<<<<

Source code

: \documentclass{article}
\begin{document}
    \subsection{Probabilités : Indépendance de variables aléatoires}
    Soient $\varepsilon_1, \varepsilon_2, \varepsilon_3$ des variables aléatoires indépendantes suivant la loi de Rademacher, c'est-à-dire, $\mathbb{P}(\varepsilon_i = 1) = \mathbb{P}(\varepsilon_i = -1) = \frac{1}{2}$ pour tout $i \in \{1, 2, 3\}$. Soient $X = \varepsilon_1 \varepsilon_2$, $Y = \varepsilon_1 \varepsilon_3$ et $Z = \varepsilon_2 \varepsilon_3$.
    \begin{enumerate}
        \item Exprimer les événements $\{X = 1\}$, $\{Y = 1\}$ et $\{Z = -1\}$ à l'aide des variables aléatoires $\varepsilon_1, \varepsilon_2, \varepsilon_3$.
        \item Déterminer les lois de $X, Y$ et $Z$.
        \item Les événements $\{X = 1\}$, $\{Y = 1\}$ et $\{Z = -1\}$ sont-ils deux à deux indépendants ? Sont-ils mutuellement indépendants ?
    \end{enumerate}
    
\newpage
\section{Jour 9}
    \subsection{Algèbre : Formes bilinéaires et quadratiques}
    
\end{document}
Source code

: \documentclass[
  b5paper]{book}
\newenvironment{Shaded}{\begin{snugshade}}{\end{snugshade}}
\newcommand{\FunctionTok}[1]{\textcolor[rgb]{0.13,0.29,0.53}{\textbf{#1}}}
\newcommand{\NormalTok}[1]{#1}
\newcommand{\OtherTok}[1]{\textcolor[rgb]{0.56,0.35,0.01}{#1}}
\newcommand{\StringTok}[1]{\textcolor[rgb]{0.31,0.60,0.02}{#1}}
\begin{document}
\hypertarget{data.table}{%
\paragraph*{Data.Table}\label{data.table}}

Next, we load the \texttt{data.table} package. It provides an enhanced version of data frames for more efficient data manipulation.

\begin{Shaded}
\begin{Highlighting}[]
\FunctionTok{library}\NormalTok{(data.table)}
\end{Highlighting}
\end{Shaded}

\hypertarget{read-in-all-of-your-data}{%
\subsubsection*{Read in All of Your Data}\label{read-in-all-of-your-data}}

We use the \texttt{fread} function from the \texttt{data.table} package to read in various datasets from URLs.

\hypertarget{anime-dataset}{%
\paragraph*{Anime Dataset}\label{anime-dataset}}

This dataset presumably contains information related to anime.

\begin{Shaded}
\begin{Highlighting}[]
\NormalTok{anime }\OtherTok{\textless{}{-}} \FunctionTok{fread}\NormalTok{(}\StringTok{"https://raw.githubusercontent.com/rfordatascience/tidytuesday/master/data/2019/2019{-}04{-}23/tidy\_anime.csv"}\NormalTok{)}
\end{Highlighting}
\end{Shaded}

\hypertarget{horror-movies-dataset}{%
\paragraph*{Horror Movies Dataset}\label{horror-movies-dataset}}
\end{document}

>>>>

» **WHAT YOU ARE ASKED TO DO**
Set down every record above, word for word.

» **THE COMPLETED TASK**
Source code

: \documentclass{article}
\begin{document}
    \subsection{Probabilités : Indépendance de variables aléatoires}
    Soient $\varepsilon_1, \varepsilon_2, \varepsilon_3$ des variables aléatoires indépendantes suivant la loi de Rademacher, c'est-à-dire, $\mathbb{P}(\varepsilon_i = 1) = \mathbb{P}(\varepsilon_i = -1) = \frac{1}{2}$ pour tout $i \in \{1, 2, 3\}$. Soient $X = \varepsilon_1 \varepsilon_2$, $Y = \varepsilon_1 \varepsilon_3$ et $Z = \varepsilon_2 \varepsilon_3$.
    \begin{enumerate}
        \item Exprimer les événements $\{X = 1\}$, $\{Y = 1\}$ et $\{Z = -1\}$ à l'aide des variables aléatoires $\varepsilon_1, \varepsilon_2, \varepsilon_3$.
        \item Déterminer les lois de $X, Y$ et $Z$.
        \item Les événements $\{X = 1\}$, $\{Y = 1\}$ et $\{Z = -1\}$ sont-ils deux à deux indépendants ? Sont-ils mutuellement indépendants ?
    \end{enumerate}
    
\newpage
\section{Jour 9}
    \subsection{Algèbre : Formes bilinéaires et quadratiques}
    
\end{document}
Source code

: \documentclass[
  b5paper]{book}
\newenvironment{Shaded}{\begin{snugshade}}{\end{snugshade}}
\newcommand{\FunctionTok}[1]{\textcolor[rgb]{0.13,0.29,0.53}{\textbf{#1}}}
\newcommand{\NormalTok}[1]{#1}
\newcommand{\OtherTok}[1]{\textcolor[rgb]{0.56,0.35,0.01}{#1}}
\newcommand{\StringTok}[1]{\textcolor[rgb]{0.31,0.60,0.02}{#1}}
\begin{document}
\hypertarget{data.table}{%
\paragraph*{Data.Table}\label{data.table}}

Next, we load the \texttt{data.table} package. It provides an enhanced version of data frames for more efficient data manipulation.

\begin{Shaded}
\begin{Highlighting}[]
\FunctionTok{library}\NormalTok{(data.table)}
\end{Highlighting}
\end{Shaded}

\hypertarget{read-in-all-of-your-data}{%
\subsubsection*{Read in All of Your Data}\label{read-in-all-of-your-data}}

We use the \texttt{fread} function from the \texttt{data.table} package to read in various datasets from URLs.

\hypertarget{anime-dataset}{%
\paragraph*{Anime Dataset}\label{anime-dataset}}

This dataset presumably contains information related to anime.

\begin{Shaded}
\begin{Highlighting}[]
\NormalTok{anime }\OtherTok{\textless{}{-}} \FunctionTok{fread}\NormalTok{(}\StringTok{"https://raw.githubusercontent.com/rfordatascience/tidytuesday/master/data/2019/2019{-}04{-}23/tidy\_anime.csv"}\NormalTok{)}
\end{Highlighting}
\end{Shaded}

\hypertarget{horror-movies-dataset}{%
\paragraph*{Horror Movies Dataset}\label{horror-movies-dataset}}
\end{document}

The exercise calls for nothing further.